(Record set)

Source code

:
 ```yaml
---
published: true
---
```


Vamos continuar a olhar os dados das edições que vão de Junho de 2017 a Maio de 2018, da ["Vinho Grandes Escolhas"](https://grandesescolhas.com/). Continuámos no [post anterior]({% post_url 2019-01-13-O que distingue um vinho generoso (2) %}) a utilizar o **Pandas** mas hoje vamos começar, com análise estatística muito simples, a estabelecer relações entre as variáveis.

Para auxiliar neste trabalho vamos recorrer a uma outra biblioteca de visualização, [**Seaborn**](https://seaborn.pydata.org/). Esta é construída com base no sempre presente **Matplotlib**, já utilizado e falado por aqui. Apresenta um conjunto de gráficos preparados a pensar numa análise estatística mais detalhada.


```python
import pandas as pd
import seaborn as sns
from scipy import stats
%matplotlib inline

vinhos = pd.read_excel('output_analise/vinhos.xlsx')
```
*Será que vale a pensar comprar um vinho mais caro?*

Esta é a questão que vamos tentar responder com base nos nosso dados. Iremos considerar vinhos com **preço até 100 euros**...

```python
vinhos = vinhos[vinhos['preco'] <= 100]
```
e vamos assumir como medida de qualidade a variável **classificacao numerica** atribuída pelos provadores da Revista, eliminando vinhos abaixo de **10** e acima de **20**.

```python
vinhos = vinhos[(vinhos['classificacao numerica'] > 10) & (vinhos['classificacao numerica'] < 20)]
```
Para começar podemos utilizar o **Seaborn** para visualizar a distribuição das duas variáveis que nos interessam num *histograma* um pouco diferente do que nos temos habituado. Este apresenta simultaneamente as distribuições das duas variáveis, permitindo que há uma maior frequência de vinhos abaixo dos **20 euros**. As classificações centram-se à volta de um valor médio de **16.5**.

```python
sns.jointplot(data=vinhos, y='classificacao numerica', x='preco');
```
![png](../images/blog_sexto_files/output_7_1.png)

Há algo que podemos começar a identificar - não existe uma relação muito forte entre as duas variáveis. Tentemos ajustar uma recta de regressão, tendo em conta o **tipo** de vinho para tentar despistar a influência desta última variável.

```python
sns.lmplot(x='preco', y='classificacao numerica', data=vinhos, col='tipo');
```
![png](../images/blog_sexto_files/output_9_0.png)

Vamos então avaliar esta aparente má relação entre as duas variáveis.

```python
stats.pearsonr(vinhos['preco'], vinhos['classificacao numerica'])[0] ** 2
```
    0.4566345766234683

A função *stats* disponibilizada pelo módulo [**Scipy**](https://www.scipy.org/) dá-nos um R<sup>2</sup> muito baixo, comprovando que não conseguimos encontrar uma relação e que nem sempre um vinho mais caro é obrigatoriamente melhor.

(End Record set)

◆ **Assignment**
If a line in the records holds the string "tentar", copy it.

◆ **Result of the task**
Esta é a questão que vamos tentar responder com base nos nosso dados. Iremos considerar vinhos com **preço até 100 euros**...
Há algo que podemos começar a identificar - não existe uma relação muito forte entre as duas variáveis. Tentemos ajustar uma recta de regressão, tendo em conta o **tipo** de vinho para tentar despistar a influência desta última variável.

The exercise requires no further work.